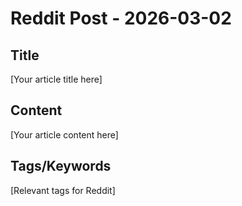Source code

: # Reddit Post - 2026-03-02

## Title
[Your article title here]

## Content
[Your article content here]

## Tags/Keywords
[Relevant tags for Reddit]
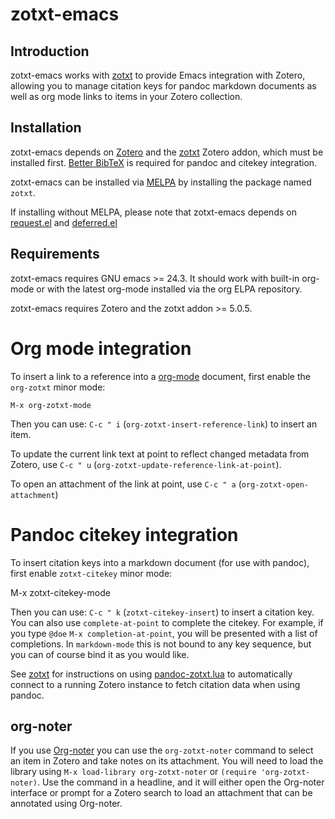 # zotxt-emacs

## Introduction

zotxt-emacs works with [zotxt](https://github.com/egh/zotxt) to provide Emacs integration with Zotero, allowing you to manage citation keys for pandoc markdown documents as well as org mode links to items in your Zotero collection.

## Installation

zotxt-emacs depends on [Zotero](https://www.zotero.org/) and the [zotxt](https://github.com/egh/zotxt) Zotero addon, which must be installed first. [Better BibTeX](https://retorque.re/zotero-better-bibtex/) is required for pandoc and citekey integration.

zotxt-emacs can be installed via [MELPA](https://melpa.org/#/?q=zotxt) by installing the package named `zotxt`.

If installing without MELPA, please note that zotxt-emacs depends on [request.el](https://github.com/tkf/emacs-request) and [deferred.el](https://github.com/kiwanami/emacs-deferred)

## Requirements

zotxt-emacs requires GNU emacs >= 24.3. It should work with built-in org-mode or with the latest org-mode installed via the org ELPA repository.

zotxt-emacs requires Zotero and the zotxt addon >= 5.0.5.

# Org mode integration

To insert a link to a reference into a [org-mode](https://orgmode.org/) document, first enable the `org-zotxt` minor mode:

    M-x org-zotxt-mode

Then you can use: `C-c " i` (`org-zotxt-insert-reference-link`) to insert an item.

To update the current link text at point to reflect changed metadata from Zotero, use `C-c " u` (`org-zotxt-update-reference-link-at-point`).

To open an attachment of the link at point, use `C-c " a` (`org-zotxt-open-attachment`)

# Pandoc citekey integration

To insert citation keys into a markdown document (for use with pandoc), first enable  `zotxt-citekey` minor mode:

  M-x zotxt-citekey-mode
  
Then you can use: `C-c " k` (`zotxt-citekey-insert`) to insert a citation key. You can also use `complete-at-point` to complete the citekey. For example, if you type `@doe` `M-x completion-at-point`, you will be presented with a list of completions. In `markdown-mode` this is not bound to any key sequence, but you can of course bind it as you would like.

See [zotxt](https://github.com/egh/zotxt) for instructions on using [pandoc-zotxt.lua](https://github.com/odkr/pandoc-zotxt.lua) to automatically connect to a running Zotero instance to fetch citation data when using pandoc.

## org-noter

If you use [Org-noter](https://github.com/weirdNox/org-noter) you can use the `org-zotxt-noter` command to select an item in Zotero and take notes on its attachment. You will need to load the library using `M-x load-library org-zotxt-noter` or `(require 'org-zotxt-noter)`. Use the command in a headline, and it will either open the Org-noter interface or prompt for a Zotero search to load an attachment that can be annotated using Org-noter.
***
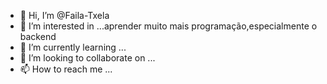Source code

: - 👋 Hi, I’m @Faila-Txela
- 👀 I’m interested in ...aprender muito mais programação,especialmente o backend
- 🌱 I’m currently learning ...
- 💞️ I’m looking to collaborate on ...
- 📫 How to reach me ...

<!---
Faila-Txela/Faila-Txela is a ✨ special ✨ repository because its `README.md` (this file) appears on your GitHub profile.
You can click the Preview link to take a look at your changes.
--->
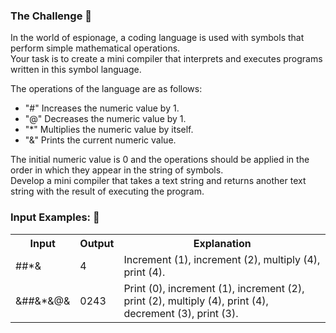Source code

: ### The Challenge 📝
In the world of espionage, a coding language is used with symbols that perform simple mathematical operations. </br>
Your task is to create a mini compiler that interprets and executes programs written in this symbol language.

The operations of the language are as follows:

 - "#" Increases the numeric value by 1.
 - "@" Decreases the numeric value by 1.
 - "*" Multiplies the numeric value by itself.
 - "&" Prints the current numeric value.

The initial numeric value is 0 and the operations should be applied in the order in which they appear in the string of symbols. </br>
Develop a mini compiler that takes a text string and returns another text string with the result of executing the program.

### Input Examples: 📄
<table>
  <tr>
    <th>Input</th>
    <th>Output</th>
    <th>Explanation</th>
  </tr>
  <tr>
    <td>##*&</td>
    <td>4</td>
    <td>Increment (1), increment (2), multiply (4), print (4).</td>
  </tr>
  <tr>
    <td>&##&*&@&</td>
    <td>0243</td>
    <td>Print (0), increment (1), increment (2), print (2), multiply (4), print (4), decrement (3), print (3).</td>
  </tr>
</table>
***
### What this task involves
Take every line from the records that holds "which" and copy it down.

### Answer to this exercise
zotxt-emacs depends on [Zotero](https://www.zotero.org/) and the [zotxt](https://github.com/egh/zotxt) Zotero addon, which must be installed first. [Better BibTeX](https://retorque.re/zotero-better-bibtex/) is required for pandoc and citekey integration.
The initial numeric value is 0 and the operations should be applied in the order in which they appear in the string of symbols. </br>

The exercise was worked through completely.